Plain-text document sources
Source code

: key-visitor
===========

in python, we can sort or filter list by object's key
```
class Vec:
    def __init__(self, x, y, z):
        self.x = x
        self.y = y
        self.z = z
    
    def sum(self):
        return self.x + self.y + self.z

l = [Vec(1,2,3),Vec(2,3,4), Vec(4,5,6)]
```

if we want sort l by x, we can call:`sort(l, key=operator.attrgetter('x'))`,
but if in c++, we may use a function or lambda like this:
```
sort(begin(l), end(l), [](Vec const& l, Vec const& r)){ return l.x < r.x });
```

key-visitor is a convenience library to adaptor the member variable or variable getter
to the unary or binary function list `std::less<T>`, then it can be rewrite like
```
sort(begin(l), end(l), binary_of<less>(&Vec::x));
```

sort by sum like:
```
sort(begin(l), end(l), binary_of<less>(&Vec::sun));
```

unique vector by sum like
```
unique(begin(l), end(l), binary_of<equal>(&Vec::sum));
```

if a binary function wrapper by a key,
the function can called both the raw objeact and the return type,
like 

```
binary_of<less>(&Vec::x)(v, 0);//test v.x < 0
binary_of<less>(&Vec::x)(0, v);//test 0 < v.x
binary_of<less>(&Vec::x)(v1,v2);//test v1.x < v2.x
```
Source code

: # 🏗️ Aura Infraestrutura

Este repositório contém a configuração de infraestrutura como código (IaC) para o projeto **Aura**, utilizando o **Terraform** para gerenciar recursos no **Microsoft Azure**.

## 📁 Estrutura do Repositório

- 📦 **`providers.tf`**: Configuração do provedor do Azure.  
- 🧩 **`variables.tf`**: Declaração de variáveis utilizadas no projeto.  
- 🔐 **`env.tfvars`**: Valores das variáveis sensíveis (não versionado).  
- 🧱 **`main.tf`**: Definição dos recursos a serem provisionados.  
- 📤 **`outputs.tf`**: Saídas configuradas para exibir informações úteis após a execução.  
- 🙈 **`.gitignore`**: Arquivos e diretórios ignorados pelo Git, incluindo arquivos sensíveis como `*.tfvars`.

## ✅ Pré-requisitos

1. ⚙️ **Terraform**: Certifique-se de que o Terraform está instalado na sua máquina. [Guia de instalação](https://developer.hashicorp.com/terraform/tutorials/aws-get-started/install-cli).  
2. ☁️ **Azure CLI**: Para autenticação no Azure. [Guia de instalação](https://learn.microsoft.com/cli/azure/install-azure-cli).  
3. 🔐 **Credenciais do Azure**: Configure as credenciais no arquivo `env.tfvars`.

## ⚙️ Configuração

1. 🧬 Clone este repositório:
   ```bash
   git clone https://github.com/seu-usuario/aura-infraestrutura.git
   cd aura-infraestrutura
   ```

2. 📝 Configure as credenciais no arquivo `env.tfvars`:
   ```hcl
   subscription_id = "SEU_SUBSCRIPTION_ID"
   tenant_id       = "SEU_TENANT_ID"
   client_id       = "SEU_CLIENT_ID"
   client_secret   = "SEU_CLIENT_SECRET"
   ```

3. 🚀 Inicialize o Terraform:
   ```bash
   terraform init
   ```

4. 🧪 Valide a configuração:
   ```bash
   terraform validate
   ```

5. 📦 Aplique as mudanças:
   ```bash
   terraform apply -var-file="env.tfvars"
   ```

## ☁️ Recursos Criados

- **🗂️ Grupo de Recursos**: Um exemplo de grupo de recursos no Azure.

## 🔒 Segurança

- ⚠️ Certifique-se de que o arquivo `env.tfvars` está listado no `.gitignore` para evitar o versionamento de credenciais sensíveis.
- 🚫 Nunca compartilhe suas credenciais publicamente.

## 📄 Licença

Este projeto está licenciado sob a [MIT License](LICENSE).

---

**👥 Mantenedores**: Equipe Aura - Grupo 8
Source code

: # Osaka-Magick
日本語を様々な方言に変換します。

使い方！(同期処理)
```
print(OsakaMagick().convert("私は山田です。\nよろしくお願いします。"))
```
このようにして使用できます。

◆ WHAT TO DO: Take the lines above from the one containing "provedor do Azure." down to the one containing "日本語を様々な方言に変換します。", and transcribe them exactly, both ends included.

◆ TASK SOLUTION:
- 📦 **`providers.tf`**: Configuração do provedor do Azure.  
- 🧩 **`variables.tf`**: Declaração de variáveis utilizadas no projeto.  
- 🔐 **`env.tfvars`**: Valores das variáveis sensíveis (não versionado).  
- 🧱 **`main.tf`**: Definição dos recursos a serem provisionados.  
- 📤 **`outputs.tf`**: Saídas configuradas para exibir informações úteis após a execução.  
- 🙈 **`.gitignore`**: Arquivos e diretórios ignorados pelo Git, incluindo arquivos sensíveis como `*.tfvars`.

## ✅ Pré-requisitos

1. ⚙️ **Terraform**: Certifique-se de que o Terraform está instalado na sua máquina. [Guia de instalação](https://developer.hashicorp.com/terraform/tutorials/aws-get-started/install-cli).  
2. ☁️ **Azure CLI**: Para autenticação no Azure. [Guia de instalação](https://learn.microsoft.com/cli/azure/install-azure-cli).  
3. 🔐 **Credenciais do Azure**: Configure as credenciais no arquivo `env.tfvars`.

## ⚙️ Configuração

1. 🧬 Clone este repositório:
   ```bash
   git clone https://github.com/seu-usuario/aura-infraestrutura.git
   cd aura-infraestrutura
   ```

2. 📝 Configure as credenciais no arquivo `env.tfvars`:
   ```hcl
   subscription_id = "SEU_SUBSCRIPTION_ID"
   tenant_id       = "SEU_TENANT_ID"
   client_id       = "SEU_CLIENT_ID"
   client_secret   = "SEU_CLIENT_SECRET"
   ```

3. 🚀 Inicialize o Terraform:
   ```bash
   terraform init
   ```

4. 🧪 Valide a configuração:
   ```bash
   terraform validate
   ```

5. 📦 Aplique as mudanças:
   ```bash
   terraform apply -var-file="env.tfvars"
   ```

## ☁️ Recursos Criados

- **🗂️ Grupo de Recursos**: Um exemplo de grupo de recursos no Azure.

## 🔒 Segurança

- ⚠️ Certifique-se de que o arquivo `env.tfvars` está listado no `.gitignore` para evitar o versionamento de credenciais sensíveis.
- 🚫 Nunca compartilhe suas credenciais publicamente.

## 📄 Licença

Este projeto está licenciado sob a [MIT License](LICENSE).

---

**👥 Mantenedores**: Equipe Aura - Grupo 8
Source code

: # Osaka-Magick
日本語を様々な方言に変換します。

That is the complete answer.